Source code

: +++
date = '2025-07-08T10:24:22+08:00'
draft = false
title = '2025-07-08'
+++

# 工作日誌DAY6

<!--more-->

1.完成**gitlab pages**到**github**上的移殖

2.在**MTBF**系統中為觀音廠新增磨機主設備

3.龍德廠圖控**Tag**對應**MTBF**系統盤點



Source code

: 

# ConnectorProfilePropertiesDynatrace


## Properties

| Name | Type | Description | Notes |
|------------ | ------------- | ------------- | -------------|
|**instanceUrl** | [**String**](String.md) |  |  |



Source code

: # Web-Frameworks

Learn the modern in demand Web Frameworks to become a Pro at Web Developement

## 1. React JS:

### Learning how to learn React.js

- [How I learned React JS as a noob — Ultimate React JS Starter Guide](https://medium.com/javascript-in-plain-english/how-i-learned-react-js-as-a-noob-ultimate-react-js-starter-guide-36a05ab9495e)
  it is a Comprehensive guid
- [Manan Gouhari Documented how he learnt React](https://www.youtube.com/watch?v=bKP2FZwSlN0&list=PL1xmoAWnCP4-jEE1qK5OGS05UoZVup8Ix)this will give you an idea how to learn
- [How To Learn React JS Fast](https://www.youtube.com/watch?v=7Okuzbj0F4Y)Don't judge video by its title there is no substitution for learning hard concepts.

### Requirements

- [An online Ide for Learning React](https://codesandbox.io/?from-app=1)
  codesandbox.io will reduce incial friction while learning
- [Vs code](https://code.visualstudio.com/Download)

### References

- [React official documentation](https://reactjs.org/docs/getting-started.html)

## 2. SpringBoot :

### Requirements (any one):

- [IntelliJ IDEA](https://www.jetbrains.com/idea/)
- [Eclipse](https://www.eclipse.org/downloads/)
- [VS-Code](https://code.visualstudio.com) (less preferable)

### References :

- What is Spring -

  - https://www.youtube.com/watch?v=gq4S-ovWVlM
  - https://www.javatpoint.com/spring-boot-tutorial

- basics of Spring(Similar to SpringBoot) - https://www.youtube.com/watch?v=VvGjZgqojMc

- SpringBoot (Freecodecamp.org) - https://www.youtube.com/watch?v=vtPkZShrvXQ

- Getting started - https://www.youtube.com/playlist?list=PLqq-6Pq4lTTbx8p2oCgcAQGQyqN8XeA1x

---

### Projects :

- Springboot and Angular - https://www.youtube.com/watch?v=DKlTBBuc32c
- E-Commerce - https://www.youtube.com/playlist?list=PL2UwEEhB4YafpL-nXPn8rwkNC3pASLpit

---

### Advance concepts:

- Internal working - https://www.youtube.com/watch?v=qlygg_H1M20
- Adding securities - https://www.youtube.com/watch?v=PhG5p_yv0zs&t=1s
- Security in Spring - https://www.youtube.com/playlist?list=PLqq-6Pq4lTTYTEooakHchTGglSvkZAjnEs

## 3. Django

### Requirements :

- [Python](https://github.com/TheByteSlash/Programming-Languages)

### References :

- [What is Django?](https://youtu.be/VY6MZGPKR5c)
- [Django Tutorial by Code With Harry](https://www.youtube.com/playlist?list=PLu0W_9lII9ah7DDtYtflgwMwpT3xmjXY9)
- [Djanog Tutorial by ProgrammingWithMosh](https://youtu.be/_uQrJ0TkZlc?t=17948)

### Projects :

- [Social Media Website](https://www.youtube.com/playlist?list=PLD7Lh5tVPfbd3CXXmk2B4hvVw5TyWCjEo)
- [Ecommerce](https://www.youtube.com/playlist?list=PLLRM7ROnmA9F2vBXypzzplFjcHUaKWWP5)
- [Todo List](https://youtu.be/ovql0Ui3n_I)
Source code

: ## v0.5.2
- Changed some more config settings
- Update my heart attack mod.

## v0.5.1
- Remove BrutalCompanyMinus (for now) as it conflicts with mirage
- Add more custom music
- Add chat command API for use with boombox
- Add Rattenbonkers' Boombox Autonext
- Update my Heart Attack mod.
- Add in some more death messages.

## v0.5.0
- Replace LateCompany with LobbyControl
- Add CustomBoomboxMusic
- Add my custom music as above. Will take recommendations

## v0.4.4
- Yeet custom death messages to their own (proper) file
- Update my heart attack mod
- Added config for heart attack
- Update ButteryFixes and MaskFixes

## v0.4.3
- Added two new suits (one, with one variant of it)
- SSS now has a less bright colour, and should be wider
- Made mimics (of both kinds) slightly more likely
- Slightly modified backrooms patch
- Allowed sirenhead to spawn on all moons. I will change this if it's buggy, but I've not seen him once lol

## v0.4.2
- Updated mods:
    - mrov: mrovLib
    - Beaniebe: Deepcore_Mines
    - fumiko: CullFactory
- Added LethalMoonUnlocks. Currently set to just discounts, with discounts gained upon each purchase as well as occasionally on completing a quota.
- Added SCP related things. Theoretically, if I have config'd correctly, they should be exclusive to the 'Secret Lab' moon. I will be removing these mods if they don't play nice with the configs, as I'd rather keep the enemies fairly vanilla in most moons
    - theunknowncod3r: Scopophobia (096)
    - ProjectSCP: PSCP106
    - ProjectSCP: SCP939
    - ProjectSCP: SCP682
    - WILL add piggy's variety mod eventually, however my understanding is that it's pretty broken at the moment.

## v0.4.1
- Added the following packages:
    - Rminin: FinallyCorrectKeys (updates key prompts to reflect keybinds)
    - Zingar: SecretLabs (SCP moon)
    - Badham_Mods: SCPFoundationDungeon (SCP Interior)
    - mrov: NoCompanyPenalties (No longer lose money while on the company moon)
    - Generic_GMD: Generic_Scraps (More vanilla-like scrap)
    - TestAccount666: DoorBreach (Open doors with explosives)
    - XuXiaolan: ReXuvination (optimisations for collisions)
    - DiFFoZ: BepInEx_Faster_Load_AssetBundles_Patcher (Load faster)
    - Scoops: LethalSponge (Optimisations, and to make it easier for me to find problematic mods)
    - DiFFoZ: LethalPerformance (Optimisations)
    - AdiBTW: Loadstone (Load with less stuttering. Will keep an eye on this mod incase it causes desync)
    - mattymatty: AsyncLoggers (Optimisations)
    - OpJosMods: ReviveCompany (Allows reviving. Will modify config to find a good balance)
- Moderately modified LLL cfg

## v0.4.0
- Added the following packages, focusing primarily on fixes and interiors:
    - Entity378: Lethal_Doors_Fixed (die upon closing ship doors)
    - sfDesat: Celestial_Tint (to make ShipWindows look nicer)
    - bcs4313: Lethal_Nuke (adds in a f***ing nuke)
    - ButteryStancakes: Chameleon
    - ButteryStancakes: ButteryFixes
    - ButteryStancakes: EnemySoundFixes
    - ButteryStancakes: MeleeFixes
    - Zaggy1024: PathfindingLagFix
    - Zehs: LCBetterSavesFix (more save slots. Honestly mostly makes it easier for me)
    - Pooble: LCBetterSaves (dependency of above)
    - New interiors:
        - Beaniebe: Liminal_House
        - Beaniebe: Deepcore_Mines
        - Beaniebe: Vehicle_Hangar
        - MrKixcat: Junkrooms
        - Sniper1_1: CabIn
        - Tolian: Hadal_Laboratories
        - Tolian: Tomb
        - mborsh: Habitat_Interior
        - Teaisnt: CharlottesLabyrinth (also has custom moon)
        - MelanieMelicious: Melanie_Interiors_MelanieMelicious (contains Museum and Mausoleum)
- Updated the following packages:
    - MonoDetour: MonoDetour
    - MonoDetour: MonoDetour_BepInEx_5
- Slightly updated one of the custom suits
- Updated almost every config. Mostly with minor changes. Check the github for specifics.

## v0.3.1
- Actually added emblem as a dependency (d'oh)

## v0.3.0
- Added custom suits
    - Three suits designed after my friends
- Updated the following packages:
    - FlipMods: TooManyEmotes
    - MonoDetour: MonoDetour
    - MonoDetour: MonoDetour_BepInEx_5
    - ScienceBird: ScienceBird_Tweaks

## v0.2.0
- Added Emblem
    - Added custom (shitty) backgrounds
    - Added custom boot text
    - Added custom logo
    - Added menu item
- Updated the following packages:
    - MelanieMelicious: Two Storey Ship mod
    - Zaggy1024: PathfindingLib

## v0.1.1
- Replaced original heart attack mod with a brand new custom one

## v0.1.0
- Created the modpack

**WHAT IS BEING ASKED**.
From the entries above, print the lines beginning at the one with "- Security in" and stopping after the one with "- Added config for heart attack", exactly as written and with nothing else.

**THE ANSWER**.
- Security in Spring - https://www.youtube.com/playlist?list=PLqq-6Pq4lTTYTEooakHchTGglSvkZAjnEs

## 3. Django

### Requirements :

- [Python](https://github.com/TheByteSlash/Programming-Languages)

### References :

- [What is Django?](https://youtu.be/VY6MZGPKR5c)
- [Django Tutorial by Code With Harry](https://www.youtube.com/playlist?list=PLu0W_9lII9ah7DDtYtflgwMwpT3xmjXY9)
- [Djanog Tutorial by ProgrammingWithMosh](https://youtu.be/_uQrJ0TkZlc?t=17948)

### Projects :

- [Social Media Website](https://www.youtube.com/playlist?list=PLD7Lh5tVPfbd3CXXmk2B4hvVw5TyWCjEo)
- [Ecommerce](https://www.youtube.com/playlist?list=PLLRM7ROnmA9F2vBXypzzplFjcHUaKWWP5)
- [Todo List](https://youtu.be/ovql0Ui3n_I)
Source code

: ## v0.5.2
- Changed some more config settings
- Update my heart attack mod.

## v0.5.1
- Remove BrutalCompanyMinus (for now) as it conflicts with mirage
- Add more custom music
- Add chat command API for use with boombox
- Add Rattenbonkers' Boombox Autonext
- Update my Heart Attack mod.
- Add in some more death messages.

## v0.5.0
- Replace LateCompany with LobbyControl
- Add CustomBoomboxMusic
- Add my custom music as above. Will take recommendations

## v0.4.4
- Yeet custom death messages to their own (proper) file
- Update my heart attack mod
- Added config for heart attack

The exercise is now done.